Effects of cell cycling on mutation accrual
Another unique aspect of our study of germ cell mutation accrual is that we assay highly similar tissues (mated and unmated MZs) that differ in their cell cycle rate. We modulated cell cycle rates in a physiological way: by exposure of wild-type hermaphrodites to males. Hermaphrodite reproduction is such that mating mainly affects cell cycle rate over the last 2 d before sample collection at L4 + 4. The period over which detected mutations could theoretically have been accrued covers the time of onset of germ cell proliferation (during larval development) to L4 + 4, but in practice, most mutations appear to have arisen late in worm life (see above). Therefore, although we estimate that mating causes an increase in total cell cycle number of only ∼5% over the period of germ cell proliferation, cell cycle activity may be more substantially different over the period during which most detected mutations are accrued, i.e., late in life (Fig. 1B). We note that, as discussed above, changes in mutation accrual upon mating may not be due solely to extra cell cycling but perhaps also, e.g., to global changes induced by seminal fluid. Furthermore, mutation accrual due to extra cell cycling may not be solely due to replication errors but perhaps also, at least in part, to oxidative stress.
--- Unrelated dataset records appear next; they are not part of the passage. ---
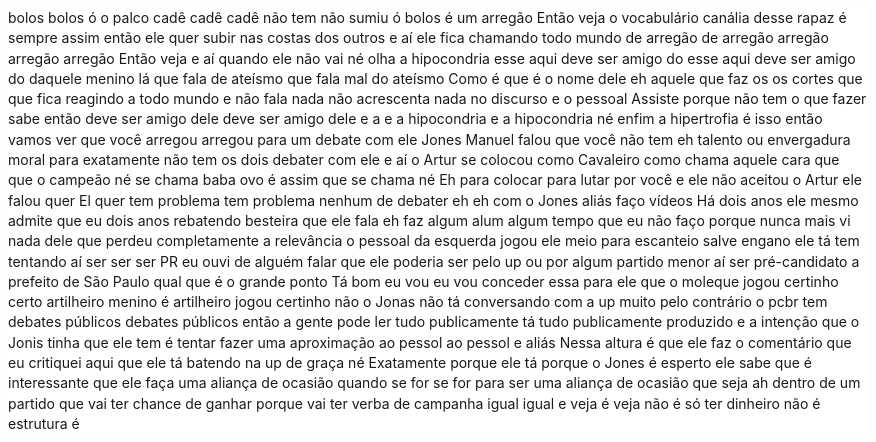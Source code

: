 bolos bolos ó o palco cadê cadê cadê não
tem não sumiu ó bolos é um arregão Então
veja o vocabulário canália desse rapaz é
sempre assim então ele quer subir nas
costas dos outros e aí ele fica chamando
todo mundo de arregão de arregão arregão
arregão arregão Então veja e aí quando
ele não vai né olha a hipocondria esse
aqui deve ser amigo do esse aqui deve
ser amigo do daquele menino lá que fala
de ateísmo que fala mal do ateísmo Como
é que é o nome dele eh aquele que faz os
os cortes que que fica reagindo a todo
mundo e não fala nada não acrescenta
nada no discurso e o pessoal Assiste
porque não tem o que fazer sabe então
deve ser amigo dele deve ser amigo dele
e a e a hipocondria e a hipocondria né
enfim a hipertrofia é isso então vamos
ver que você arregou arregou para um
debate com ele Jones Manuel falou que
você não tem eh talento ou envergadura
moral para exatamente não tem os dois
debater com ele e aí o Artur se colocou
como Cavaleiro como chama aquele cara
que que o campeão né se chama baba ovo é
assim que se chama né Eh para colocar
para lutar por você e ele não aceitou o
Artur ele falou quer El quer tem
problema tem problema nenhum de debater
eh eh com o Jones aliás faço vídeos Há
dois anos ele mesmo admite que eu dois
anos rebatendo besteira que ele fala eh
faz algum alum algum tempo que eu não
faço porque nunca mais vi nada dele que
perdeu completamente a relevância o
pessoal da esquerda jogou ele meio para
escanteio salve engano ele tá tem
tentando aí ser ser ser PR eu ouvi de
alguém falar que ele poderia ser pelo up
ou por algum partido menor aí ser
pré-candidato a prefeito de São Paulo
qual que é o grande ponto Tá bom eu vou
eu vou conceder essa para ele que o
moleque jogou certinho certo artilheiro
menino é artilheiro jogou certinho não o
Jonas não tá conversando com a up muito
pelo contrário o pcbr tem debates
públicos debates públicos então a gente
pode ler tudo publicamente tá tudo
publicamente produzido e a intenção que
o Jonis tinha que ele tem é tentar fazer
uma aproximação ao pessol ao pessol e
aliás Nessa altura é que ele faz o
comentário que eu critiquei aqui que ele
tá batendo na up de graça né Exatamente
porque ele tá porque o Jones é esperto
ele sabe que é interessante que ele faça
uma aliança de ocasião quando se for se
for para ser uma aliança de ocasião que
seja ah dentro de um partido que vai ter
chance de ganhar porque vai ter verba de
campanha igual igual e veja é veja não é
só ter dinheiro não é estrutura é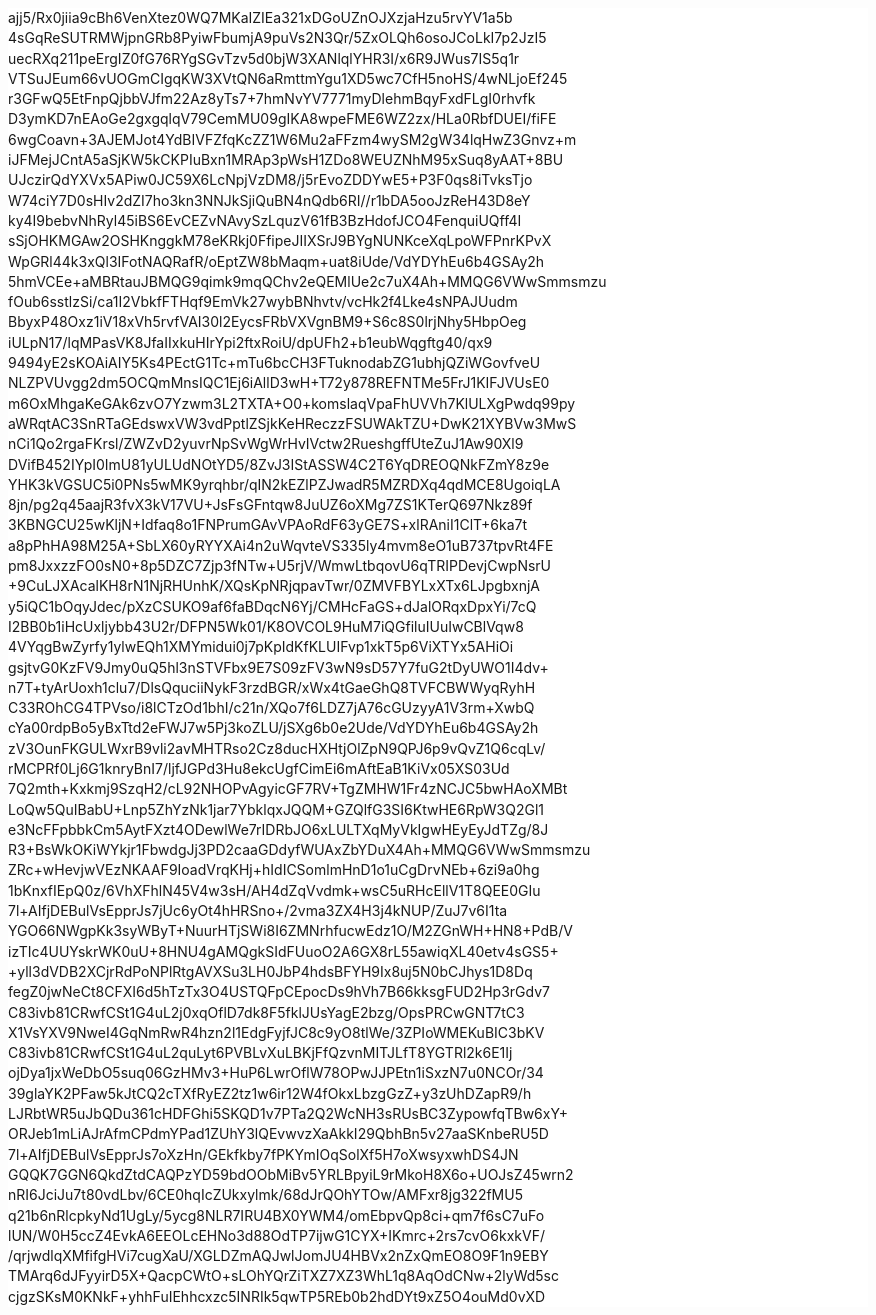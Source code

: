 ajj5/Rx0jiia9cBh6VenXtez0WQ7MKaIZIEa321xDGoUZnOJXzjaHzu5rvYV1a5b
4sGqReSUTRMWjpnGRb8PyiwFbumjA9puVs2N3Qr/5ZxOLQh6osoJCoLkI7p2JzI5
uecRXq211peErgIZ0fG76RYgSGvTzv5d0bjW3XANlqlYHR3I/x6R9JWus7IS5q1r
VTSuJEum66vUOGmCIgqKW3XVtQN6aRmttmYgu1XD5wc7CfH5noHS/4wNLjoEf245
r3GFwQ5EtFnpQjbbVJfm22Az8yTs7+7hmNvYV7771myDlehmBqyFxdFLgI0rhvfk
D3ymKD7nEAoGe2gxgqlqV79CemMU09gIKA8wpeFME6WZ2zx/HLa0RbfDUEI/fiFE
6wgCoavn+3AJEMJot4YdBIVFZfqKcZZ1W6Mu2aFFzm4wySM2gW34lqHwZ3Gnvz+m
iJFMejJCntA5aSjKW5kCKPIuBxn1MRAp3pWsH1ZDo8WEUZNhM95xSuq8yAAT+8BU
UJczirQdYXVx5APiw0JC59X6LcNpjVzDM8/j5rEvoZDDYwE5+P3F0qs8iTvksTjo
W74ciY7D0sHIv2dZI7ho3kn3NNJkSjiQuBN4nQdb6RI//r1bDA5ooJzReH43D8eY
ky4I9bebvNhRyl45iBS6EvCEZvNAvySzLquzV61fB3BzHdofJCO4FenquiUQff4I
sSjOHKMGAw2OSHKnggkM78eKRkj0FfipeJIIXSrJ9BYgNUNKceXqLpoWFPnrKPvX
WpGRl44k3xQl3IFotNAQRafR/oEptZW8bMaqm+uat8iUde/VdYDYhEu6b4GSAy2h
5hmVCEe+aMBRtauJBMQG9qimk9mqQChv2eQEMlUe2c7uX4Ah+MMQG6VWwSmmsmzu
fOub6sstlzSi/ca1I2VbkfFTHqf9EmVk27wybBNhvtv/vcHk2f4Lke4sNPAJUudm
BbyxP48Oxz1iV18xVh5rvfVAI30l2EycsFRbVXVgnBM9+S6c8S0lrjNhy5HbpOeg
iULpN17/lqMPasVK8JfaIIxkuHIrYpi2ftxRoiU/dpUFh2+b1eubWqgftg40/qx9
9494yE2sKOAiAIY5Ks4PEctG1Tc+mTu6bcCH3FTuknodabZG1ubhjQZiWGovfveU
NLZPVUvgg2dm5OCQmMnsIQC1Ej6iAllD3wH+T72y878REFNTMe5FrJ1KIFJVUsE0
m6OxMhgaKeGAk6zvO7Yzwm3L2TXTA+O0+komslaqVpaFhUVVh7KlULXgPwdq99py
aWRqtAC3SnRTaGEdswxVW3vdPptlZSjkKeHReczzFSUWAkTZU+DwK21XYBVw3MwS
nCi1Qo2rgaFKrsl/ZWZvD2yuvrNpSvWgWrHvIVctw2RueshgffUteZuJ1Aw90Xl9
DVifB452IYpI0ImU81yULUdNOtYD5/8ZvJ3IStASSW4C2T6YqDREOQNkFZmY8z9e
YHK3kVGSUC5i0PNs5wMK9yrqhbr/qIN2kEZlPZJwadR5MZRDXq4qdMCE8UgoiqLA
8jn/pg2q45aajR3fvX3kV17VU+JsFsGFntqw8JuUZ6oXMg7ZS1KTerQ697Nkz89f
3KBNGCU25wKljN+Idfaq8o1FNPrumGAvVPAoRdF63yGE7S+xlRAniI1ClT+6ka7t
a8pPhHA98M25A+SbLX60yRYYXAi4n2uWqvteVS335ly4mvm8eO1uB737tpvRt4FE
pm8JxxzzFO0sN0+8p5DZC7Zjp3fNTw+U5rjV/WmwLtbqovU6qTRIPDevjCwpNsrU
+9CuLJXAcalKH8rN1NjRHUnhK/XQsKpNRjqpavTwr/0ZMVFBYLxXTx6LJpgbxnjA
y5iQC1bOqyJdec/pXzCSUKO9af6faBDqcN6Yj/CMHcFaGS+dJalORqxDpxYi/7cQ
I2BB0b1iHcUxljybb43U2r/DFPN5Wk01/K8OVCOL9HuM7iQGfiluIUuIwCBlVqw8
4VYqgBwZyrfy1ylwEQh1XMYmidui0j7pKpIdKfKLUIFvp1xkT5p6ViXTYx5AHiOi
gsjtvG0KzFV9Jmy0uQ5hl3nSTVFbx9E7S09zFV3wN9sD57Y7fuG2tDyUWO1I4dv+
n7T+tyArUoxh1clu7/DlsQquciiNykF3rzdBGR/xWx4tGaeGhQ8TVFCBWWyqRyhH
C33ROhCG4TPVso/i8lCTzOd1bhI/c21n/XQo7f6LDZ7jA76cGUzyyA1V3rm+XwbQ
cYa00rdpBo5yBxTtd2eFWJ7w5Pj3koZLU/jSXg6b0e2Ude/VdYDYhEu6b4GSAy2h
zV3OunFKGULWxrB9vli2avMHTRso2Cz8ducHXHtjOlZpN9QPJ6p9vQvZ1Q6cqLv/
rMCPRf0Lj6G1knryBnI7/ljfJGPd3Hu8ekcUgfCimEi6mAftEaB1KiVx05XS03Ud
7Q2mth+Kxkmj9SzqH2/cL92NHOPvAgyicGF7RV+TgZMHW1Fr4zNCJC5bwHAoXMBt
LoQw5QuIBabU+Lnp5ZhYzNk1jar7YbklqxJQQM+GZQlfG3SI6KtwHE6RpW3Q2Gl1
e3NcFFpbbkCm5AytFXzt4ODewlWe7rIDRbJO6xLULTXqMyVkIgwHEyEyJdTZg/8J
R3+BsWkOKiWYkjr1FbwdgJj3PD2caaGDdyfWUAxZbYDuX4Ah+MMQG6VWwSmmsmzu
ZRc+wHevjwVEzNKAAF9IoadVrqKHj+hIdICSomlmHnD1o1uCgDrvNEb+6zi9a0hg
1bKnxfIEpQ0z/6VhXFhlN45V4w3sH/AH4dZqVvdmk+wsC5uRHcEllV1T8QEE0GIu
7l+AIfjDEBulVsEpprJs7jUc6yOt4hHRSno+/2vma3ZX4H3j4kNUP/ZuJ7v6I1ta
YGO66NWgpKk3syWByT+NuurHTjSWi8I6ZMNrhfucwEdz1O/M2ZGnWH+HN8+PdB/V
izTIc4UUYskrWK0uU+8HNU4gAMQgkSIdFUuoO2A6GX8rL55awiqXL40etv4sGS5+
+yll3dVDB2XCjrRdPoNPlRtgAVXSu3LH0JbP4hdsBFYH9Ix8uj5N0bCJhys1D8Dq
fegZ0jwNeCt8CFXI6d5hTzTx3O4USTQFpCEpocDs9hVh7B66kksgFUD2Hp3rGdv7
C83ivb81CRwfCSt1G4uL2j0xqOflD7dk8F5fklJUsYagE2bzg/OpsPRCwGNT7tC3
X1VsYXV9NweI4GqNmRwR4hzn2l1EdgFyjfJC8c9yO8tlWe/3ZPIoWMEKuBIC3bKV
C83ivb81CRwfCSt1G4uL2quLyt6PVBLvXuLBKjFfQzvnMITJLfT8YGTRl2k6E1Ij
ojDya1jxWeDbO5suq06GzHMv3+HuP6LwrOflW78OPwJJPEtn1iSxzN7u0NCOr/34
39glaYK2PFaw5kJtCQ2cTXfRyEZ2tz1w6ir12W4fOkxLbzgGzZ+y3zUhDZapR9/h
LJRbtWR5uJbQDu361cHDFGhi5SKQD1v7PTa2Q2WcNH3sRUsBC3ZypowfqTBw6xY+
ORJeb1mLiAJrAfmCPdmYPad1ZUhY3lQEvwvzXaAkkI29QbhBn5v27aaSKnbeRU5D
7l+AIfjDEBulVsEpprJs7oXzHn/GEkfkby7fPKYmIOqSolXf5H7oXwsyxwhDS4JN
GQQK7GGN6QkdZtdCAQPzYD59bdOObMiBv5YRLBpyiL9rMkoH8X6o+UOJsZ45wrn2
nRI6JciJu7t80vdLbv/6CE0hqIcZUkxylmk/68dJrQOhYTOw/AMFxr8jg322fMU5
q21b6nRlcpkyNd1UgLy/5ycg8NLR7IRU4BX0YWM4/omEbpvQp8ci+qm7f6sC7uFo
lUN/W0H5ccZ4EvkA6EEOLcEHNo3d88OdTP7ijwG1CYX+IKmrc+2rs7cvO6kxkVF/
/qrjwdlqXMfifgHVi7cugXaU/XGLDZmAQJwlJomJU4HBVx2nZxQmEO8O9F1n9EBY
TMArq6dJFyyirD5X+QacpCWtO+sLOhYQrZiTXZ7XZ3WhL1q8AqOdCNw+2lyWd5sc
cjgzSKsM0KNkF+yhhFuIEhhcxzc5INRIk5qwTP5REb0b2hdDYt9xZ5O4ouMd0vXD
Effects of mating on mutation accrual are surprising: We do not detect any substitution rate increase (possibly in large part because mating only modestly increases total cell cycle number, as discussed above), but we do detect a substantial deletion rate increase in nonexpressed gene regions. How does this deletion rate increase come about? That deletions but not substitutions increase in frequency upon mating strongly suggests that the deletion rate increase is not simply a result of increased DNA replication rate with errors occurring at a constant rate per cell division. That, in addition, duplex deletion disagreements longer than 3 bp also increase in frequency upon mating, in the same genome regions as deletions, suggests that these disagreements may identify single-stranded gaps that can be converted to deletions. We note that, unlike deletions, about a third of deletion disagreements longer than 3 bp show microhomology; it may thus be that there are multiple relevant subcategories of long deletion disagreements, some of which give rise to deletions at a higher rate. Gaps longer than 3 bp perhaps increase in frequency after mating because cell cycling requires high metabolic activity that causes oxidative damage repaired, e.g., through long-patch BER, and are perhaps more frequent in nonexpressed gene regions because of a combination of accessibility of DNA to damaging agents and slower repair kinetics than in actively transcribed regions because of, e.g., chromatin structure differences (Misteli and Soutoglou 2009). Although gaps may be repaired in an error-free fashion, through translesion synthesis or homologous recombination (HR) (Ma et al. 2013), they may alternatively generate deletions either as a result of DNA replication or through error-prone HR (Guirouilh-Barbat et al. 2014) or as a result of replication-fork-mediated conversion of gaps to double-strand breaks (Kuzminov 2001). Although our data are compatible with nonhomologous end joining playing a role in generating the deletions we detected, they do not currently allow us to finely distinguish different double strand break repair pathways (Supplemental Text section II.F).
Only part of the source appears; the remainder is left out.